Sunday, March 29, 2009

Susan Sontag’s "AIDS and Its Metaphors"

In pairs, I would like you summarize the main claim of AIDS and Its Metaphors in your own words. What do you think its central argument is? Then review one section of this essay and summarize its main point. Which (brief) passage do you think conveys this point? Last, I’d like you to explain how this section of the essay relates to the claim of the entire essay.

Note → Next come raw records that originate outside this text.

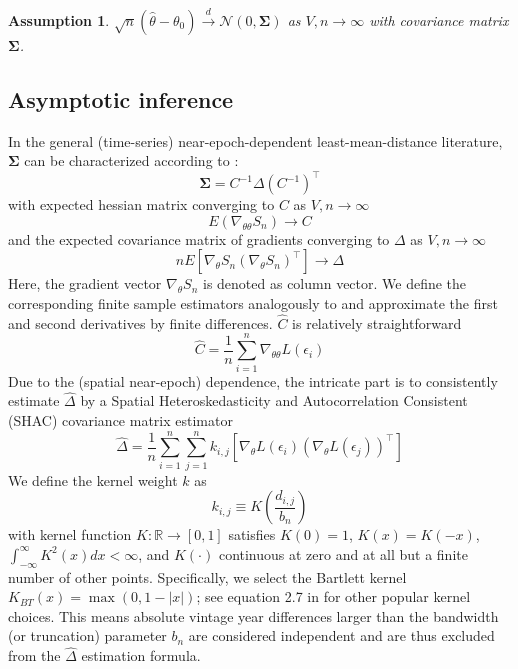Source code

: \documentclass[12pt]{article}
\newtheorem{assume}{Assumption}
\begin{document}
\begin{assume}
	$\sqrt{n}(\hat{\theta} - \theta_0) \overset{d}{\to} \mathcal{N}(0,\mathbf{\Sigma})$ as $V,n \to \infty$ with covariance matrix $\mathbf{\Sigma}$.
\end{assume}

\subsection{Asymptotic inference}

In the general (time-series) near-epoch-dependent least-mean-distance literature, $\mathbf{\Sigma}$ can be characterized according to \citet[Theorem 11.2.b, Theorem H.1]{PP97}:
\[
\mathbf{\Sigma} = C^{-1} \Delta (C^{-1})^\top
\]
with expected hessian matrix converging to $C$ as $V,n \to \infty$
\[
E 
\left(
\nabla_{\theta \theta} S_n
\right)
\to C
\]
and the expected covariance matrix of gradients converging to $\Delta$ as $V,n \to \infty$
\[
n E 
\left[
\nabla_{\theta} S_n
(\nabla_{\theta} S_n)^\top
\right]
\to \Delta
\]
Here, the gradient vector $\nabla_{\theta} S_n$ is denoted as column vector.
We define the corresponding finite sample estimators analogously to \citet[Chapters 12, 13.1]{PP97} and approximate the first and second derivatives by finite differences. $\hat{C}$ is relatively straightforward
\[
\hat{C} = \frac{1}{n} \sum_{i=1}^n \nabla_{\theta \theta} L \left( \epsilon_i \right)
\]
Due to the (spatial near-epoch) dependence, the intricate part is to consistently estimate $\hat{\Delta}$ by a Spatial Heteroskedasticity and Autocorrelation Consistent (SHAC) covariance matrix estimator \cite[equation 2]{KS11}
\[
\hat{\Delta} = \frac{1}{n} \sum_{i=1}^n \sum_{j=1}^n
k_{i,j}
\left[
\nabla_{\theta} L \left( \epsilon_i \right)
\left(
\nabla_{\theta} L \left( \epsilon_j \right)
\right)^\top
\right]
\]
We define the kernel weight $k$ as
\[
k_{i,j} \equiv K \left( \frac{d_{i,j}}{b_n} \right)
\]
with kernel function $K: \mathbb{R} \to [0,1]$ satisfies $K(0)=1$, $K(x)=K(-x)$, $\int_{-\infty}^{\infty} K^2(x) dx < \infty$, and $K(\cdot)$ continuous at zero and at all but a finite number of other points.
Specifically, we select the Bartlett kernel $K_{BT}(x)= \max(0, 1-|x|)$; see equation 2.7 in \cite{A91} for other popular kernel choices.
This means absolute vintage year differences larger than the bandwidth (or truncation) parameter $b_n$ are considered independent and are thus excluded from the $\hat{\Delta}$ estimation formula.
\end{document}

Here are the pairs I would like you to work in and the section I’d like you to focus on:
Section 1 (pp. 93-104): Zach Welch & Emily Major; Section 2 (pp. 104-112): Jenn Vernick & Cayla Jewett; Section 3 (112-125): Matt Ritz & Kelsey Jensen; Section 4 (125-131): Jenna Pettinger & Leah Goldsher; Section 5 (pp. 132-148): Kathryn Palma & Kelly Goheen; Section 6 (pp. 148-159): Anya Morin & Stephanie Franquemont; Section 7 (pp. 159-168): Sean McNiff & MaryKate DeGraw.

7 comments:

  1. Zach Welch & Emily Major

    Sontag claims that over the past few decades, a meaningful stigma has been built around the AIDS affliction in America that is equally, if not more, harmful than that which surrounded cancer. Her central argument is that these metaphors have become increasingly burdensome and painful in present-day America. Her first section is built around the metaphors that relate to disease and she continually invokes her essay on cancer to bolster her argument. She is also quick to cite the military metaphor, what she sees as a tendency to relate the struggle with HIV/AIDS to a military engagement, as some sort of crisis to be eliminated violently on a battlefield. The passage most indicative of her position on this matter is, "Military metaphors contribute to the stigmatizing of certain illnesses and, by extension, of those who are ill. Sontag feels this metaphor stigmatizes the illness as something that requires a “violent,” “state-sponsored” reaction that overdramatizes the whole ordeal. She feels that disease is not an absolute, unbeatable force, but simply a condition without connotation.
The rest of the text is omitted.